[Records from a collection]
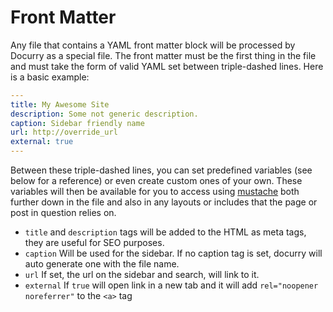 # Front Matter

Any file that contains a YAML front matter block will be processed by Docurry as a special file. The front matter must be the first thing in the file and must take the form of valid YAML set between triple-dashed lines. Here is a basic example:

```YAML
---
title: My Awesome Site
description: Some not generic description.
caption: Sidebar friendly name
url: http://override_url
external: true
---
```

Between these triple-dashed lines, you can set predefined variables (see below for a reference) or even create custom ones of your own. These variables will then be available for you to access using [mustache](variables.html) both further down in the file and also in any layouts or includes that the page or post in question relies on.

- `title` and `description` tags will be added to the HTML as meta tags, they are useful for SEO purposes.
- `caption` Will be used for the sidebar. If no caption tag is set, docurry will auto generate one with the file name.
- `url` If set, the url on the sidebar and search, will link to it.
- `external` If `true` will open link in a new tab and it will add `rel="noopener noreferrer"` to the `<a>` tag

---

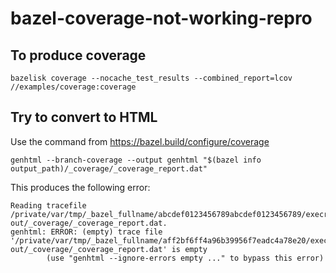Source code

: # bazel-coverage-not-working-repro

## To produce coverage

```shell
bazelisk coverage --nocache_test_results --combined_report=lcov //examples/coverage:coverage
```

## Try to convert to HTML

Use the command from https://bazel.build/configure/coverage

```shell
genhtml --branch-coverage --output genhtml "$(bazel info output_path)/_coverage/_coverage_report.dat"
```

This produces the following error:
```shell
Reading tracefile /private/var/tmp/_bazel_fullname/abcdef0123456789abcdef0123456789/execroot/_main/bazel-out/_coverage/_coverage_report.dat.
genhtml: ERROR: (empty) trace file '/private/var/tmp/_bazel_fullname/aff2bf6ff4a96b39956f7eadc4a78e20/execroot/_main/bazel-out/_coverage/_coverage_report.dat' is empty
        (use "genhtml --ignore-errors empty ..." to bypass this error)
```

* * *

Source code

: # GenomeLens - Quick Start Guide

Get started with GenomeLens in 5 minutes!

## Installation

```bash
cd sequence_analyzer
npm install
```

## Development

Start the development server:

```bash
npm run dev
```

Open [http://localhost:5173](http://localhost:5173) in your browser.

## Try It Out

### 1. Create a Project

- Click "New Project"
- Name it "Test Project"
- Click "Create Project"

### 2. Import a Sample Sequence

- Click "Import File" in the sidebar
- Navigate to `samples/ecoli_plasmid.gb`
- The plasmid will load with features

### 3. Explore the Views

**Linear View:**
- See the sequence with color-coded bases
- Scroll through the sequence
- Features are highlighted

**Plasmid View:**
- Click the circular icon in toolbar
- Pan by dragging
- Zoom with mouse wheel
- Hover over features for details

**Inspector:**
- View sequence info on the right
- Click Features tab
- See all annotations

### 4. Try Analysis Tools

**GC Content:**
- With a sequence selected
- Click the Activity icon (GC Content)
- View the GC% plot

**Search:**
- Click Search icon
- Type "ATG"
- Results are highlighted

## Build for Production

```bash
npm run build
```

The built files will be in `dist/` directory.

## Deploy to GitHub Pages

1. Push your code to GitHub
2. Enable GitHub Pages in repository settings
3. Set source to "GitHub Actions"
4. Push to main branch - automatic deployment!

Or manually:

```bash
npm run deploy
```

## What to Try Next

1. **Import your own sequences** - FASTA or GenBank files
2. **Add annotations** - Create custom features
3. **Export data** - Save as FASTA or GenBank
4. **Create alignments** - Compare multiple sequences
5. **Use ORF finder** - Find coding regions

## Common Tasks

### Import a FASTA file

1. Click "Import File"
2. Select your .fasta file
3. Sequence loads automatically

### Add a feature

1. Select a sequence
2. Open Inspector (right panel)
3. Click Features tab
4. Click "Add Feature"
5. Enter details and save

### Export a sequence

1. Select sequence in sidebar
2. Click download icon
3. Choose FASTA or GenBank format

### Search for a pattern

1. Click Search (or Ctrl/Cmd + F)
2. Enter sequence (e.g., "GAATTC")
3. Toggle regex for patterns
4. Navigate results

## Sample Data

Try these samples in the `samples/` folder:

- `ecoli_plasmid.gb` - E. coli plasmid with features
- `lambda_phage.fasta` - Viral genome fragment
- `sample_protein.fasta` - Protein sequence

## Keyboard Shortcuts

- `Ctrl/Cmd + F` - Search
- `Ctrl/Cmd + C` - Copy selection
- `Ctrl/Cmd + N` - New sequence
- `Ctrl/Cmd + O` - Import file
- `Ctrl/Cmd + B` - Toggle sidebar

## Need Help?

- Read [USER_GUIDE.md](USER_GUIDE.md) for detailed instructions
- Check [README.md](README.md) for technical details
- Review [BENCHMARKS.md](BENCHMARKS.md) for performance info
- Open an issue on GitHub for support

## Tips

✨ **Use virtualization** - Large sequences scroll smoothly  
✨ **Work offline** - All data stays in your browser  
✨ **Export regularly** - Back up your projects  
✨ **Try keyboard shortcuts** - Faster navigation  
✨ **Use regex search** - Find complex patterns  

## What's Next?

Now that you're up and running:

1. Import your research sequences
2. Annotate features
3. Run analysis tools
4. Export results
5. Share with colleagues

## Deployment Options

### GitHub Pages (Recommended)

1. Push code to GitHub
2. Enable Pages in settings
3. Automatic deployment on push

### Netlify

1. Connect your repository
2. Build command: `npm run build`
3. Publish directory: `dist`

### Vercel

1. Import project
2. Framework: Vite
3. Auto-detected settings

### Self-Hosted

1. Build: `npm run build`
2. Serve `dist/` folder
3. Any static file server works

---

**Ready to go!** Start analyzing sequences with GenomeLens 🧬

**What you have to do:** Reproduce the lines above, beginning at the line with "1. Select a sequence" and stopping after the line with "with GenomeLens 🧬", exactly as they are.

**Exercise answer:**
1. Select a sequence
2. Open Inspector (right panel)
3. Click Features tab
4. Click "Add Feature"
5. Enter details and save

### Export a sequence

1. Select sequence in sidebar
2. Click download icon
3. Choose FASTA or GenBank format

### Search for a pattern

1. Click Search (or Ctrl/Cmd + F)
2. Enter sequence (e.g., "GAATTC")
3. Toggle regex for patterns
4. Navigate results

## Sample Data

Try these samples in the `samples/` folder:

- `ecoli_plasmid.gb` - E. coli plasmid with features
- `lambda_phage.fasta` - Viral genome fragment
- `sample_protein.fasta` - Protein sequence

## Keyboard Shortcuts

- `Ctrl/Cmd + F` - Search
- `Ctrl/Cmd + C` - Copy selection
- `Ctrl/Cmd + N` - New sequence
- `Ctrl/Cmd + O` - Import file
- `Ctrl/Cmd + B` - Toggle sidebar

## Need Help?

- Read [USER_GUIDE.md](USER_GUIDE.md) for detailed instructions
- Check [README.md](README.md) for technical details
- Review [BENCHMARKS.md](BENCHMARKS.md) for performance info
- Open an issue on GitHub for support

## Tips

✨ **Use virtualization** - Large sequences scroll smoothly  
✨ **Work offline** - All data stays in your browser  
✨ **Export regularly** - Back up your projects  
✨ **Try keyboard shortcuts** - Faster navigation  
✨ **Use regex search** - Find complex patterns  

## What's Next?

Now that you're up and running:

1. Import your research sequences
2. Annotate features
3. Run analysis tools
4. Export results
5. Share with colleagues

## Deployment Options

### GitHub Pages (Recommended)

1. Push code to GitHub
2. Enable Pages in settings
3. Automatic deployment on push

### Netlify

1. Connect your repository
2. Build command: `npm run build`
3. Publish directory: `dist`

### Vercel

1. Import project
2. Framework: Vite
3. Auto-detected settings

### Self-Hosted

1. Build: `npm run build`
2. Serve `dist/` folder
3. Any static file server works

---

**Ready to go!** Start analyzing sequences with GenomeLens 🧬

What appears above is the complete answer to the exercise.